The death of a loved one is always a difficult time. A frustrating part can be dealing with their final expenses and closing out their various financial accounts. Knowing what you need to do in advance can save you from a lot of complications. This is especially true when inheriting an Individual Retirement Account (IRA).


The first step you want to take is to contact the financial company where the IRA is being held. Their representatives are licensed and trained to walk you through the entire process. They can tell you a number of things:

– If you are a named beneficiary

– Identify the options available to you

– What paperwork you will need and where to get them

– Walk you through their forms

– The transfer procedure of the assets


The first document you will need is the official death certificate. This must be an original copy from the county in which the person passed away. If their residence was in “County A”, but they died in “County B,” you must obtain that official copy from “County B.”

If the deceased has a Will, you will need to take a certified copy of it to the Clerk of Court to get a Letter of Testamentary. This Letter from the probate court recognizes you as the executor of the estate. The financial institution holding the IRA must have an official copy of the death certificate and the Letter of Testamentary on file for regulatory purposes.

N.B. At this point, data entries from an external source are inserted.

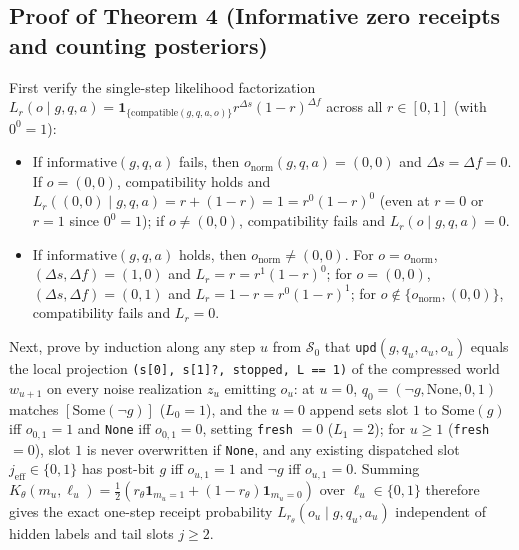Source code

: \documentclass[11pt,letterpaper]{article}
\providecommand{\tightlist}{\setlength{\itemsep}{2pt}\setlength{\parskip}{0pt}}
\begin{document}
\subsection{Proof of Theorem 4 (Informative zero receipts and counting
posteriors)}\label{proof-of-theorem-4-informative-zero-receipts-and-counting-posteriors}

First verify the single-step likelihood factorization
\(L_r(o \mid g, q, a) = \mathbf{1}_{\{\mathrm{compatible}(g,q,a,o)\}} r^{\Delta s}(1-r)^{\Delta f}\)
across all \(r \in [0,1]\) (with \(0^0 = 1\)):

\begin{itemize}
\tightlist
\item
  If \(\mathrm{informative}(g, q, a)\) fails, then
  \(o_{\mathrm{norm}}(g, q, a) = (0,0)\) and
  \(\Delta s = \Delta f = 0\). If \(o = (0,0)\), compatibility holds and
  \(L_r((0,0) \mid g, q, a) = r + (1 - r) = 1 = r^0 (1 - r)^0\) (even at
  \(r = 0\) or \(r = 1\) since \(0^0 = 1\)); if \(o \neq (0,0)\),
  compatibility fails and \(L_r(o \mid g, q, a) = 0\).
\item
  If \(\mathrm{informative}(g, q, a)\) holds, then
  \(o_{\mathrm{norm}} \neq (0,0)\). For \(o = o_{\mathrm{norm}}\),
  \((\Delta s, \Delta f) = (1, 0)\) and \(L_r = r = r^1 (1 - r)^0\); for
  \(o = (0,0)\), \((\Delta s, \Delta f) = (0, 1)\) and
  \(L_r = 1 - r = r^0 (1 - r)^1\); for
  \(o \notin \{o_{\mathrm{norm}}, (0,0)\}\), compatibility fails and
  \(L_r = 0\).
\end{itemize}

Next, prove by induction along any step \(u\) from \(\mathcal{S}_0\)
that \texttt{upd}\((g, q_u, a_u, o_u)\) equals the local projection
\texttt{(s{[}0{]},\ s{[}1{]}?,\ stopped,\ L\ ==\ 1)} of the compressed
world \(w_{u+1}\) on every noise realization \(z_u\) emitting \(o_u\):
at \(u = 0\), \(q_0 = (\neg g, \mathrm{None}, 0, 1)\) matches
\([\mathrm{Some}(\neg g)]\) (\(L_0 = 1\)), and the \(u=0\) append sets
slot \(1\) to \(\mathrm{Some}(g)\) iff \(o_{0,1} = 1\) and \texttt{None}
iff \(o_{0,1} = 0\), setting \texttt{fresh} \(= 0\) (\(L_1 = 2\)); for
\(u \ge 1\) (\texttt{fresh} \(= 0\)), slot \(1\) is never overwritten if
\texttt{None}, and any existing dispatched slot
\(j_{\mathrm{eff}} \in \{0,1\}\) has post-bit \(g\) iff \(o_{u,1} = 1\)
and \(\neg g\) iff \(o_{u,1} = 0\). Summing
\(K_\theta(m_u, \ell_u) = \frac{1}{2}(r_\theta \mathbf{1}_{m_u=1} + (1-r_\theta)\mathbf{1}_{m_u=0})\)
over \(\ell_u \in \{0,1\}\) therefore gives the exact one-step receipt
probability \(L_{r_\theta}(o_u \mid g, q_u, a_u)\) independent of hidden
labels and tail slots \(j \ge 2\).
\end{document}
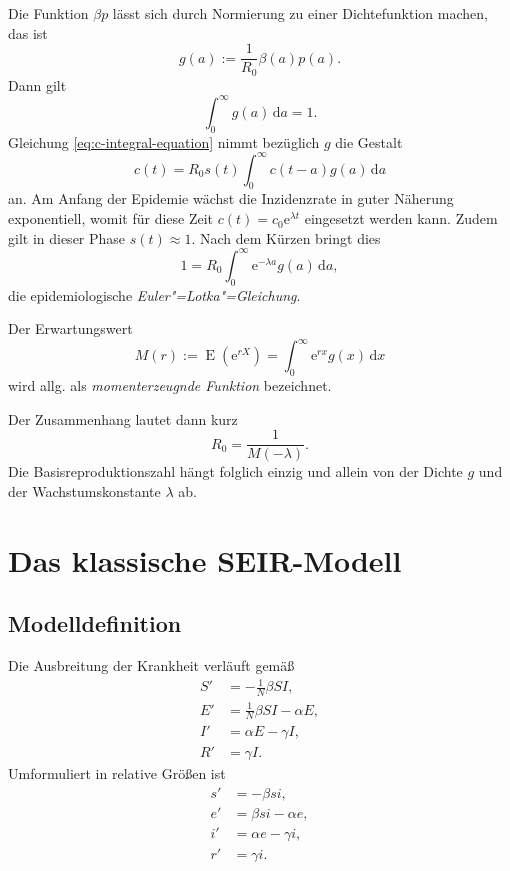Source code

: \documentclass[a4paper,10pt,fleqn,twocolumn,twoside,dvipdfmx]{scrartcl}
\numberwithin{equation}{section}
\newcommand{\ee}{\mathrm e}
\begin{document}
Die Funktion $\beta p$ lässt sich durch Normierung zu einer
Dichtefunktion machen, das ist%
\begin{equation}
g(a) := \frac{1}{R_0} \beta(a)p(a).
\end{equation}
Dann gilt
\begin{equation}
\int_0^\infty g(a)\,\mathrm da = 1.
\end{equation}
Gleichung \eqref{eq:c-integral-equation} nimmt bezüglich
$g$ die Gestalt%
\begin{equation}
c(t) = R_0s(t)\int_0^\infty c(t-a)g(a)\,\mathrm da
\end{equation}
an. Am Anfang der Epidemie wächst die Inzidenzrate in guter Näherung
exponentiell, womit für diese Zeit $c(t)=c_0\ee^{\lambda t}$
eingesetzt werden kann. Zudem gilt in dieser Phase $s(t)\approx 1$.
Nach dem Kürzen bringt dies%
\begin{equation}
1 = R_0\int_0^\infty \ee^{-\lambda a}g(a)\,\mathrm da,
\end{equation}
die epidemiologische \emph{Euler"=Lotka"=Gleichung}.

Der Erwartungswert
\begin{equation}
M(r) := \operatorname{E}(\ee^{rX})
= \int_0^\infty \ee^{rx}g(x)\,\mathrm dx
\end{equation}
wird allg. als \emph{momenterzeugnde Funktion} bezeichnet.

Der Zusammenhang lautet dann kurz
\begin{equation}
R_0 = \frac{1}{M(-\lambda)}.
\end{equation}
Die Basisreproduktionszahl hängt folglich einzig und allein von
der Dichte $g$ und der Wachstumskonstante $\lambda$ ab.


\section{Das klassische SEIR-Modell}

\subsection{Modelldefinition}
Die Ausbreitung der Krankheit verläuft gemäß%
\begin{align}
S' &= -\tfrac{1}{N} \beta SI,\\
E' &= \tfrac{1}{N} \beta SI - \alpha E,\\
I' &= \alpha E - \gamma I,\\
R' &= \gamma I.
\end{align}
Umformuliert in relative Größen ist
\begin{align}
\label{eq:seir-s} s' &= - \beta si,\\
\label{eq:seir-e} e' &= \beta si - \alpha e,\\
\label{eq:seir-i} i' &= \alpha e - \gamma i,\\
\label{eq:seir-r} r' &= \gamma i.
\end{align}
\end{document}
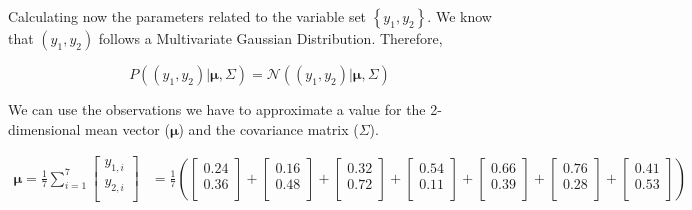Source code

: \documentclass[12pt]{article}
\begin{document}
\begin{enumerate}[leftmargin=\labelsep]
\begin{enumerate}
                Calculating now the parameters related to the variable set $\left\{y_1, y_2\right\}$. We know that $(y_1, y_2)$ follows a Multivariate Gaussian Distribution.
                Therefore,

                \begin{equation}\label{ex1-normal}
                  P\left((y_1, y_2) | \boldsymbol{\mu}, \Sigma\right)
                  = \mathcal{N}\left((y_1, y_2) | \boldsymbol{\mu}, \Sigma\right)
                \end{equation}

                We can use the observations we have to approximate a value for the
                2-dimensional mean vector ($\boldsymbol{\mu}$) and the covariance matrix ($\Sigma$).

                $$
                  \begin{aligned}
                    \boldsymbol{\mu} = \frac{1}{7} \sum^{7}_{i=1} \begin{bmatrix}y_{1,i} \\y_{2,i} \\\end{bmatrix} & =
                    \frac{1}{7}
                    \left(\begin{bmatrix}0.24 \\0.36 \\\end{bmatrix} +
                    \begin{bmatrix}0.16 \\0.48 \\\end{bmatrix} +
                    \begin{bmatrix}0.32 \\0.72 \\\end{bmatrix} +
                    \begin{bmatrix}0.54 \\0.11 \\\end{bmatrix} +
                    \begin{bmatrix}0.66 \\0.39 \\\end{bmatrix} +
                    \begin{bmatrix}0.76 \\0.28 \\\end{bmatrix} +
                    \begin{bmatrix}0.41 \\0.53 \\\end{bmatrix}\right)                                                                                               \\

\end{aligned}$$
\end{enumerate}
\end{enumerate}
\end{document}
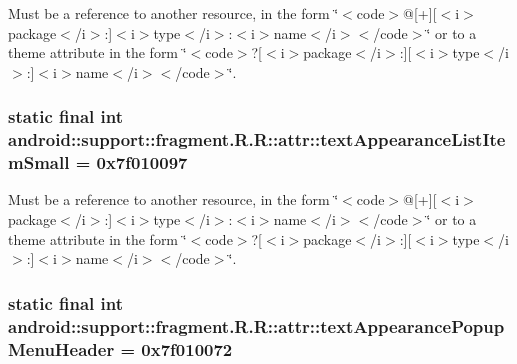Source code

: Must be a reference to another resource, in the form \char`\"{}$<$code$>$@\mbox{[}+\mbox{]}\mbox{[}$<$i$>$package$<$/i$>$:\mbox{]}$<$i$>$type$<$/i$>$:$<$i$>$name$<$/i$>$$<$/code$>$\char`\"{} or to a theme attribute in the form \char`\"{}$<$code$>$?\mbox{[}$<$i$>$package$<$/i$>$:\mbox{]}\mbox{[}$<$i$>$type$<$/i$>$:\mbox{]}$<$i$>$name$<$/i$>$$<$/code$>$\char`\"{}. \hypertarget{classandroid_1_1support_1_1fragment_1_1_r_1_1attr_da86f6ce1511a5ec477bc092c7e64659}{
\subsubsection[{textAppearanceListItemSmall}]{\setlength{\rightskip}{0pt plus 5cm}static final int android::support::fragment.R.R::attr::textAppearanceListItemSmall = 0x7f010097}}
\label{classandroid_1_1support_1_1fragment_1_1_r_1_1attr_da86f6ce1511a5ec477bc092c7e64659}


Must be a reference to another resource, in the form \char`\"{}$<$code$>$@\mbox{[}+\mbox{]}\mbox{[}$<$i$>$package$<$/i$>$:\mbox{]}$<$i$>$type$<$/i$>$:$<$i$>$name$<$/i$>$$<$/code$>$\char`\"{} or to a theme attribute in the form \char`\"{}$<$code$>$?\mbox{[}$<$i$>$package$<$/i$>$:\mbox{]}\mbox{[}$<$i$>$type$<$/i$>$:\mbox{]}$<$i$>$name$<$/i$>$$<$/code$>$\char`\"{}. \hypertarget{classandroid_1_1support_1_1fragment_1_1_r_1_1attr_8f90f6337a0059e8ce5af548d7094798}{
\subsubsection[{textAppearancePopupMenuHeader}]{\setlength{\rightskip}{0pt plus 5cm}static final int android::support::fragment.R.R::attr::textAppearancePopupMenuHeader = 0x7f010072}}
\label{classandroid_1_1support_1_1fragment_1_1_r_1_1attr_8f90f6337a0059e8ce5af548d7094798}


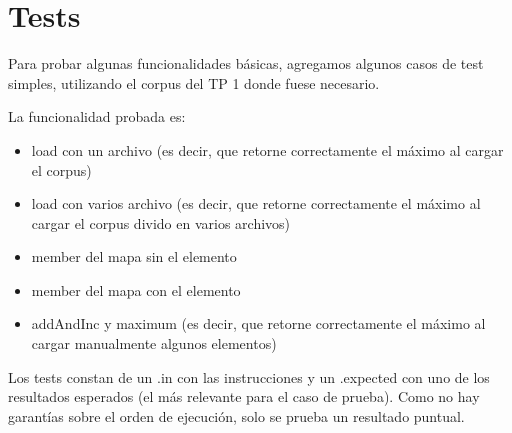 \section{Tests}

Para probar algunas funcionalidades básicas, agregamos algunos casos de test simples, utilizando el corpus del TP 1 donde fuese necesario.

La funcionalidad probada es:

\begin{itemize}
	\item load con un archivo (es decir, que retorne correctamente el máximo al cargar el corpus)
	\item load con varios archivo (es decir, que retorne correctamente el máximo al cargar el corpus divido en varios archivos)
	\item member del mapa sin el elemento
	\item member del mapa con el elemento
	\item addAndInc y maximum (es decir, que retorne correctamente el máximo al cargar manualmente algunos elementos)
\end{itemize}

Los tests constan de un .in con las instrucciones y un .expected con uno de los resultados esperados (el más relevante para el caso de prueba). Como no hay garantías sobre el orden de ejecución, solo se prueba un resultado puntual.
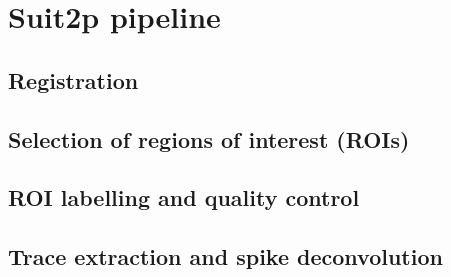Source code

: \section{Suit2p pipeline}
\label{sec:sectionc}

\subsection{Registration}
\label{subsec:subasectionA}

\subsection{Selection of regions of interest (ROIs)}

\subsection{ROI labelling and quality control}

\subsection{Trace extraction and spike deconvolution}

Financial institutions have created their own forms to delineate your intentions. These regulated forms can be confusing with the language required on the documents. We always recommend that you contact the financial institution’s representative to walk you through their forms.


A spouse inheriting an IRA has additional options beyond what other beneficiaries have. As a surviving spouse, you have the following options.

Change it to your name

You can have the IRA changed to your name. Any age related issues as far as access or distribution will reset to your age. For example, if your spouse held a Traditional IRA and was about to turn 70 ½ years old, they would be required to take a Required Minimum Distribution (RMD) each year. Once the account is in your name, the account follows your age requirements.

Transfer the assets to your own account

If you have an IRA or 401k, you can move the money to one of your existing accounts. This transfer can happen without having to pay taxes on it as long as it is going to a similar account. For example, if they had a Roth IRA, the assets could only go into another Roth account. Roth IRAs and Traditional IRAs act differently when it comes to taxation. Moving assets between a Roth and Traditional would have tax implications. Speak to your financial representative for further details about this.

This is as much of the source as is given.